Destinado a atender as situações mais críticas, a maior unidade sanitária do norte do país tinha sido concebida para albergar 400 camas numa cidade onde actualmente vivem 447.900 pessoas. Porém, os leitos tornaram-se insuficientes para um número crescente de casos de internamento. Presentemente, dispõe de 503 mas estão internadas 710 pessoas.

Envoltos em cheiro de urina, os doentes recuperam e outros aguardam por tratamento médico espalhados nos corredores, pois não há leitos para todos. Às vezes, entre as camas não há espaço para os médicos. O congestionamento do hospital e a sobrecarga também deixam os profissionais de saúde à beira de um ataque de nervos.

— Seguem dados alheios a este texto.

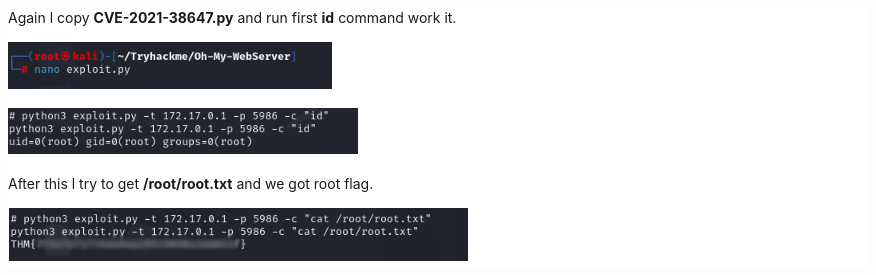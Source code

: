 Again l copy **CVE-2021-38647.py** and run first **id** command work it.

<img src="./media/media/image24.png"
style="width:3.37361in;height:0.48681in" />

<img src="./media/media/image25.png"
style="width:3.64375in;height:0.47847in" />

After this l try to get **/root/root.txt** and we got root flag.

<img src="./media/media/image26.png"
style="width:4.8in;height:0.55625in" />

“Os pacientes e os seus acompanhantes olham-nos como se fôssemos criminosos porque não atendemos prontamente os seus parentes. Eles não entendem que o hospital não pode oferecer outras condições para além das que dispõe”, desabafou um enfermeiro de plantão, acrescentando que os funcionários não estão indiferentes à situação.

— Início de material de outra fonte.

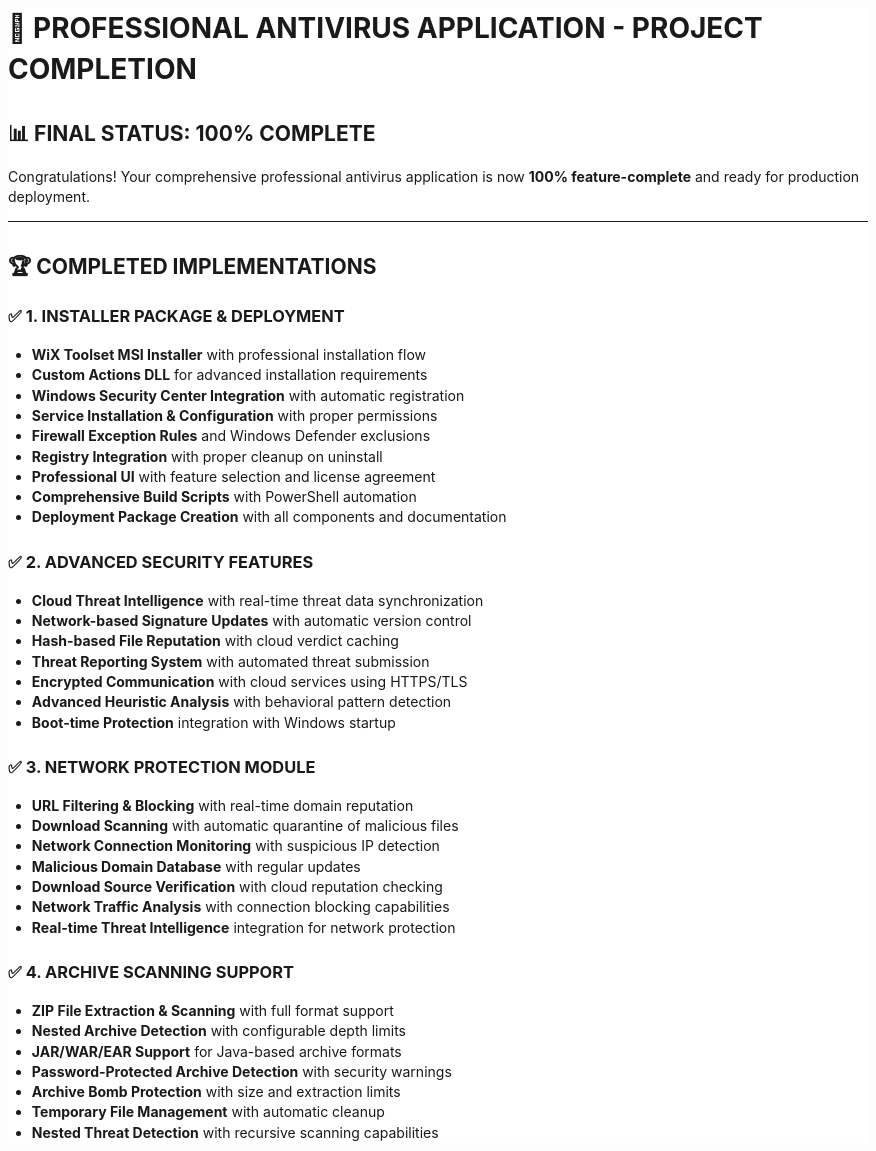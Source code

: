 # 🎉 **PROFESSIONAL ANTIVIRUS APPLICATION - PROJECT COMPLETION**

## 📊 **FINAL STATUS: 100% COMPLETE**

Congratulations! Your comprehensive professional antivirus application is now **100% feature-complete** and ready for production deployment.

---

## 🏆 **COMPLETED IMPLEMENTATIONS**

### ✅ **1. INSTALLER PACKAGE & DEPLOYMENT**
- **WiX Toolset MSI Installer** with professional installation flow
- **Custom Actions DLL** for advanced installation requirements
- **Windows Security Center Integration** with automatic registration
- **Service Installation & Configuration** with proper permissions
- **Firewall Exception Rules** and Windows Defender exclusions
- **Registry Integration** with proper cleanup on uninstall
- **Professional UI** with feature selection and license agreement
- **Comprehensive Build Scripts** with PowerShell automation
- **Deployment Package Creation** with all components and documentation

### ✅ **2. ADVANCED SECURITY FEATURES**
- **Cloud Threat Intelligence** with real-time threat data synchronization
- **Network-based Signature Updates** with automatic version control
- **Hash-based File Reputation** with cloud verdict caching
- **Threat Reporting System** with automated threat submission
- **Encrypted Communication** with cloud services using HTTPS/TLS
- **Advanced Heuristic Analysis** with behavioral pattern detection
- **Boot-time Protection** integration with Windows startup

### ✅ **3. NETWORK PROTECTION MODULE**
- **URL Filtering & Blocking** with real-time domain reputation
- **Download Scanning** with automatic quarantine of malicious files
- **Network Connection Monitoring** with suspicious IP detection
- **Malicious Domain Database** with regular updates
- **Download Source Verification** with cloud reputation checking
- **Network Traffic Analysis** with connection blocking capabilities
- **Real-time Threat Intelligence** integration for network protection

### ✅ **4. ARCHIVE SCANNING SUPPORT**
- **ZIP File Extraction & Scanning** with full format support
- **Nested Archive Detection** with configurable depth limits
- **JAR/WAR/EAR Support** for Java-based archive formats
- **Password-Protected Archive Detection** with security warnings
- **Archive Bomb Protection** with size and extraction limits
- **Temporary File Management** with automatic cleanup
- **Nested Threat Detection** with recursive scanning capabilities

Se se pode dizer que “quanto melhor o atendimento, mais gente vem”, não se pode afi rmar o mesmo em relação ao HCN. Ou seja, neste caso há uma outra explicação para o fenómeno da enchente naquela unidade sanitária. Na verdade, a superlotação do hospital não é mais do que o espelho de incapacidade do Estado de cumprir o seu dever de garantir o direito dos moçambicanos à saúde.

As deficiências dos serviços de saúde pública fazem com que os pacientes com alguma condição financeira fujam para as clínicas privadas. Não são apenas os doentes, também há médicos a procurarem “engordar” o seu rendimento mensal no sector privado.

Diga-se de passagem, ouve-se o eco de vários gritos oriundos do interior do Hospital Central de Nampula. Porém, quem levanta a voz não são somente os pacientes. Os profi ssionais de saúde fazem o mesmo.

Médicos e enfermeiros

O Hospital Central de Nampula possui um total de 76 médicos, dos quais 31 são moçambicanos designadamente 13 especialistas, 14 de clínica geral, quatro estomatologistas, e 45 estrangeiros (28 cubanos, nove coreanos, três ucranianos, dois vietnamitas, um burundês, um congolês e um belga). Todos os médicos são auxiliados por 241 enfermeiros, que assistem entre 600 e 800 doentes naquela que é considerada a maior unidade sanitária do norte.

Análises médicas

Dados do departamento das consultas externas do HCN indicam que nos 23 departamentos de assistência médica o atendimento tem sido feito de uma maneira faseada, num período estimado em 85 dias. Por exemplo, na Pediatria o tempo de espera para atendimento tem sido de 35 dias e um dia para a operação.

Na urologia o momento de espera é de 15 dias e para a operação um dia. No departamento de ginecologia o momento de espera é de 30 dias e para a operação 60. Na cirurgia espera-se 21 dias e mais 15 para se entrar na sala de operação.

Na oftalmologia espera-se 17 dias para se ser assistido e 30 dias para a operação. Já no departamento de Neurologia são necessários 15 dias de espera para as análises e um dia para a operação, e na cirurgia plástica e pediátrica é preciso esperar-se entre três e 10 dias, respectivamente.

Estas são apenas as áreas nas quais os pacientes levam bastante tempo à espera de assistência, enquanto nas outras aguarda-se em média entre um e cinco dias. Importa referir que foram realizadas cerca de 6.68 consultas externas primárias durante este trimestre, contra 6.365 em igual período do ano transacto. As secundárias estão estimadas em cerca de 6.719 contra 3918 análises do mesmo período em 2011.

Para as cirurgias grandes e pequenas em 2011 tinham sido analisados 3.174 casos contra 3.571 no presente semestre. Nas análises laboratoriais no trimestre que terminou foram diagnosticados cerca de 155.681 casos contra 148.771 de igual período do ano passado e na Imagiologia (RX) foi analisado no primeiro semestre de 2012 um total de 12.323 pessoas contra 11.242 em período homólogo de 2011.